Enviada em 06/11/2020

Na distopia, “A rainha vermelha”, nos é apresentado uma realidade dividida pelo sangue. Neste mundo, as pessoas de sangue prateado representam uma elite e vivem no luxo, explorando o trabalho dos indivíduos de sangue vermelho. Por outro lado, o grupo de sangue vermelho vive na miséria, submetidos á uma longa jornada de trabalho e se esforçam diariamente para a obtenção de seu alimento. Analogicamente, uma situação semelhante ao do livro ocorre fora da ficção, na qual enquanto muitos lutam para conseguir direitos básicos da vida, outros vivem na riqueza. As razões pelas quais criam ou agregam para a situação de desigualdade no século XXI devem ser discutidas,

Primeiramente, deve ser dito que muitos dos problemas de desigualdade encontrados no mundo contemporâneo são frutos de um longo processo histórico. Exemplo disso é o Brasil, no qual desde sua era colonial dividiu as terras do pais em latifúndios cedendo-as para uma aristocracia portuguesa. Ou no processo de abolição da escravidão com a criação da Lei Áurea  que apesar de libertar os escravos, não criou um sistema de inserção de todo um grupo na sociedade, deixando-os ás margens. Hoje, como consequência desses processos históricos vemos uma distribuição de terra extremamente desigual na qual 1% da população brasileira detêm um total de 46% das terras. Além da expansão das áreas periféricas ou favelas que é resultado direto da má inserção da população negra no Brasil.

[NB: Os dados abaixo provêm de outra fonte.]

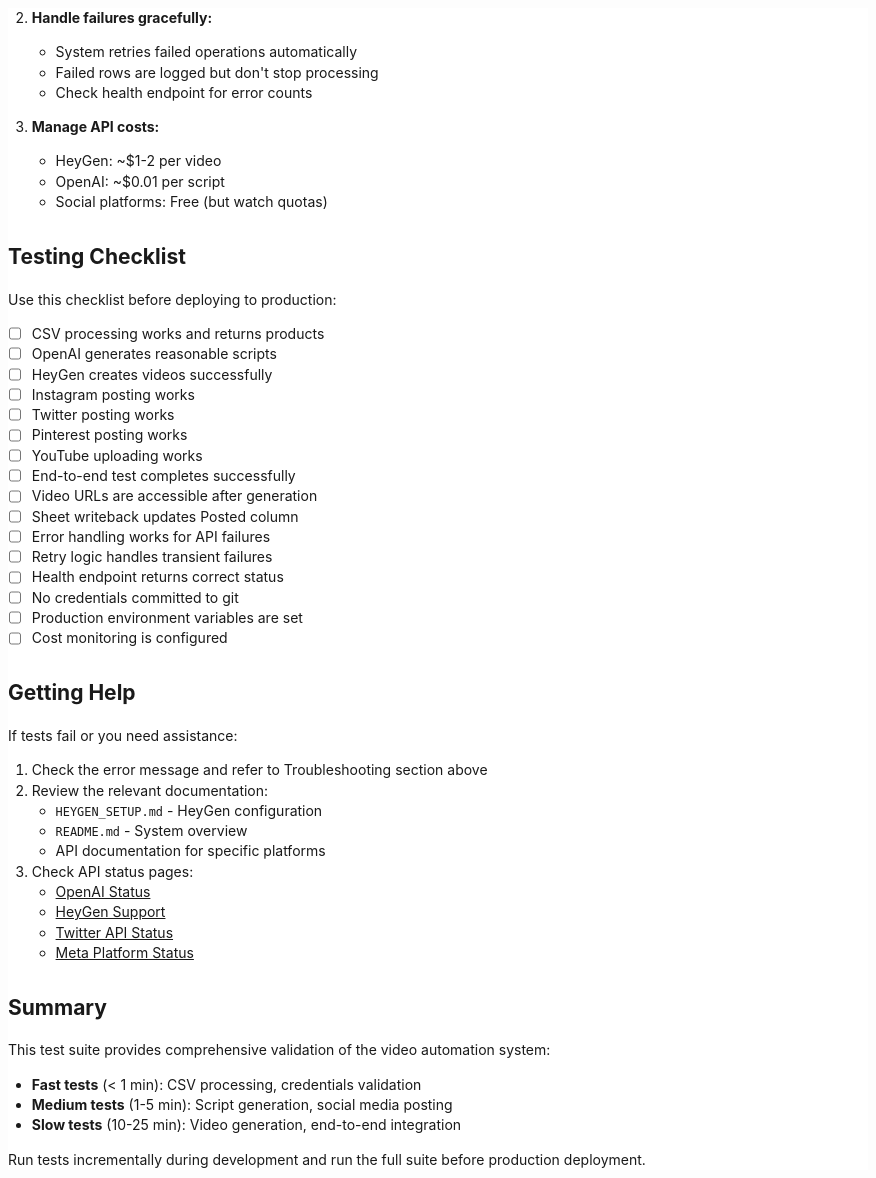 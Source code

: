2. **Handle failures gracefully:**
   - System retries failed operations automatically
   - Failed rows are logged but don't stop processing
   - Check health endpoint for error counts

3. **Manage API costs:**
   - HeyGen: ~$1-2 per video
   - OpenAI: ~$0.01 per script
   - Social platforms: Free (but watch quotas)

## Testing Checklist

Use this checklist before deploying to production:

- [ ] CSV processing works and returns products
- [ ] OpenAI generates reasonable scripts
- [ ] HeyGen creates videos successfully
- [ ] Instagram posting works
- [ ] Twitter posting works
- [ ] Pinterest posting works
- [ ] YouTube uploading works
- [ ] End-to-end test completes successfully
- [ ] Video URLs are accessible after generation
- [ ] Sheet writeback updates Posted column
- [ ] Error handling works for API failures
- [ ] Retry logic handles transient failures
- [ ] Health endpoint returns correct status
- [ ] No credentials committed to git
- [ ] Production environment variables are set
- [ ] Cost monitoring is configured

## Getting Help

If tests fail or you need assistance:

1. Check the error message and refer to Troubleshooting section above
2. Review the relevant documentation:
   - `HEYGEN_SETUP.md` - HeyGen configuration
   - `README.md` - System overview
   - API documentation for specific platforms
3. Check API status pages:
   - [OpenAI Status](https://status.openai.com/)
   - [HeyGen Support](https://help.heygen.com/)
   - [Twitter API Status](https://api.twitterstat.us/)
   - [Meta Platform Status](https://developers.facebook.com/status/)

## Summary

This test suite provides comprehensive validation of the video automation system:

- **Fast tests** (< 1 min): CSV processing, credentials validation
- **Medium tests** (1-5 min): Script generation, social media posting
- **Slow tests** (10-25 min): Video generation, end-to-end integration

Run tests incrementally during development and run the full suite before production deployment.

Por outro lado, a desigualdade é sistêmica, e é combatida tão lentamente por um interesse das elites em manterem as coisas como estão - favoráveis a eles. Sendo assim, mediante a um sistema capitalista no qual o objetivo central é o lucro, politicas com propósito de amenizar a disparidade social são raramente aceitas. Como exemplo, podem ser citado a barragem de entrada de muitos imigrantes refugiados na Europa, que são impossibilitados de entrar em diversos países em prol da economia. E até o mesmo, o sistema agrícola brasileiro que visa a exportação, deixando muitos produtos com um preço inflado no mercado interno (Como atualmente, a situação do arroz.), agravando a fome sistêmica já presente em nosso pais.

Portanto, tendo em vista que a desigualdade e a fome tem origens históricas e são reforçadas por um sistema elitista que objetiva o lucro, uma solução para amenizar esses problemas devem ser proposta. Um dos meios para isso, em território brasileiro, é a parceria entre o ministério da educação e o da cidadania, para que juntos amplifiquem o já criado projeto do “bolsa família”, com o objetivo de aumentar a renda oferecida pelo programa, além de deixar mais rigoroso a participação escolar, fazendo com que a fome seja temporariamente combatida e que esses indivíduos tenham participação efetiva na educação, possibilitando futuramente um melhor meio de vida.